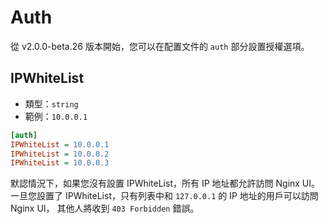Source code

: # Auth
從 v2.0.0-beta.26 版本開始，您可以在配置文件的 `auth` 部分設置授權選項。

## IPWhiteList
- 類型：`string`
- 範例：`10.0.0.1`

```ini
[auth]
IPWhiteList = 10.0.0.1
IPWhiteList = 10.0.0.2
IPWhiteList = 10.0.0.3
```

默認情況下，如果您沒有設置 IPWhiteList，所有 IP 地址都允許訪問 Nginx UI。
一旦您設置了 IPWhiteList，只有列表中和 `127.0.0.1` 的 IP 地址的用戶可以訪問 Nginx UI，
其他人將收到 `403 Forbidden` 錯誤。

════════════════════

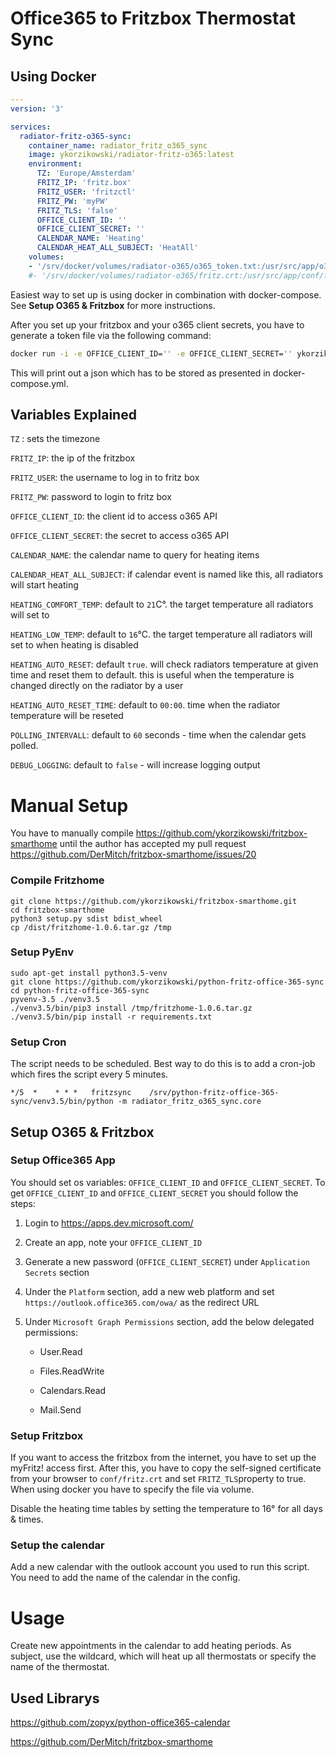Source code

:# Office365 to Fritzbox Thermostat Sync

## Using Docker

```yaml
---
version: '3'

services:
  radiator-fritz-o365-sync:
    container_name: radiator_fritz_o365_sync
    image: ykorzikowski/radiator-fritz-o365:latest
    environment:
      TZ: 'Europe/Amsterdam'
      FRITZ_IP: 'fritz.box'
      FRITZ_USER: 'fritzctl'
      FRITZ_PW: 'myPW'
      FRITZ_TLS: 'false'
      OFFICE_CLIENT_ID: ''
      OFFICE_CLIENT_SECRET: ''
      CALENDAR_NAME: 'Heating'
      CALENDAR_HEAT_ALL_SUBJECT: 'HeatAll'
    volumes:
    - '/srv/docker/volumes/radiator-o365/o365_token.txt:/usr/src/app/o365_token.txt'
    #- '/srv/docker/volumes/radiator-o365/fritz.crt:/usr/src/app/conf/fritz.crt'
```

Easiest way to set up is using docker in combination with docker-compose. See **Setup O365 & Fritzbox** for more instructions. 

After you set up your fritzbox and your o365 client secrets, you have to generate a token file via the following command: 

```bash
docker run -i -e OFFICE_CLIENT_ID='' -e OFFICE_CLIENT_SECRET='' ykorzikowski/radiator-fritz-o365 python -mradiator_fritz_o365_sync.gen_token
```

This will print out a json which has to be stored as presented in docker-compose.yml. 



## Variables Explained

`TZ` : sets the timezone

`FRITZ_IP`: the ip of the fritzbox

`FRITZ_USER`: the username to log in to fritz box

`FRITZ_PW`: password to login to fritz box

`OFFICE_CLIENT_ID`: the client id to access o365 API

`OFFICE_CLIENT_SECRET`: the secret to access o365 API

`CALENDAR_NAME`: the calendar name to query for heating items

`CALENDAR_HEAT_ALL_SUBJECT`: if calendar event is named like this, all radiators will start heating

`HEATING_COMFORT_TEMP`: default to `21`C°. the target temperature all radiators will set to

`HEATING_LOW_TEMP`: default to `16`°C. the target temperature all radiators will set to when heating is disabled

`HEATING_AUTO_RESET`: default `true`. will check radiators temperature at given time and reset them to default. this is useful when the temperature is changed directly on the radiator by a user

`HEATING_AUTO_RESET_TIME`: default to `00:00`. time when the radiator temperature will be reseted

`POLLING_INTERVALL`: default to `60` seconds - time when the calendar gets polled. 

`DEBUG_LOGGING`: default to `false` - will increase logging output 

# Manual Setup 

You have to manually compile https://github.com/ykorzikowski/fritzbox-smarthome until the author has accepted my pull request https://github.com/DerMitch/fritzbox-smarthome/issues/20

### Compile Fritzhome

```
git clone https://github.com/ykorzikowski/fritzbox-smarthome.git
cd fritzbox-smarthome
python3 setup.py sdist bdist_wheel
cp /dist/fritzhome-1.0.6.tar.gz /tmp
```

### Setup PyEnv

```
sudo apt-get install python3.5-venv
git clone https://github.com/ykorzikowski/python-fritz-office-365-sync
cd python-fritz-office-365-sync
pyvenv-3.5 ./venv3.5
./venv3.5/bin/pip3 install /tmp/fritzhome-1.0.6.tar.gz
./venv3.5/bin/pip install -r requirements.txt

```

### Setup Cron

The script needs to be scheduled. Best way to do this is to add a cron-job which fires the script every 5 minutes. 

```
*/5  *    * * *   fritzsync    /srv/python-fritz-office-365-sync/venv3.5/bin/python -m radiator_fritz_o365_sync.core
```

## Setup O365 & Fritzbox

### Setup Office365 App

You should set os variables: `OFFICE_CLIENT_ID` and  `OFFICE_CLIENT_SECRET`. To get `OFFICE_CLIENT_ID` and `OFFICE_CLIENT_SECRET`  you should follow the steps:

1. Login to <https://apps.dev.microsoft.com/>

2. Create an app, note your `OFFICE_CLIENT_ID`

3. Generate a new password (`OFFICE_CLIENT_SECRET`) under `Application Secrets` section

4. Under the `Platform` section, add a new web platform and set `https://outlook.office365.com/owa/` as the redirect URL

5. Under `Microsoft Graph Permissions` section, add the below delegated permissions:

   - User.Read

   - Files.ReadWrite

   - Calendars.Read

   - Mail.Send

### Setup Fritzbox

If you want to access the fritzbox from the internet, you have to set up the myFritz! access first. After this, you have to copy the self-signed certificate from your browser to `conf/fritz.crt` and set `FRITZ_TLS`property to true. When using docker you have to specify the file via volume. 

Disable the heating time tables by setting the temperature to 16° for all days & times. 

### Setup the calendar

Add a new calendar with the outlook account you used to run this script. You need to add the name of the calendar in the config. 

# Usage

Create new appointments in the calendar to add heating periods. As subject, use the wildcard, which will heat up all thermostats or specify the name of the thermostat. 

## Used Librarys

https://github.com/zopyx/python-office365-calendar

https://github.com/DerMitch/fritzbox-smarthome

════════════════════

Task description: From the entries above, print the lines beginning at the one with "calendar gets polled." and stopping after the one with "# Manual Setup", exactly as written and with nothing else.

Solution to this problem:
`POLLING_INTERVALL`: default to `60` seconds - time when the calendar gets polled. 

`DEBUG_LOGGING`: default to `false` - will increase logging output 

# Manual Setup 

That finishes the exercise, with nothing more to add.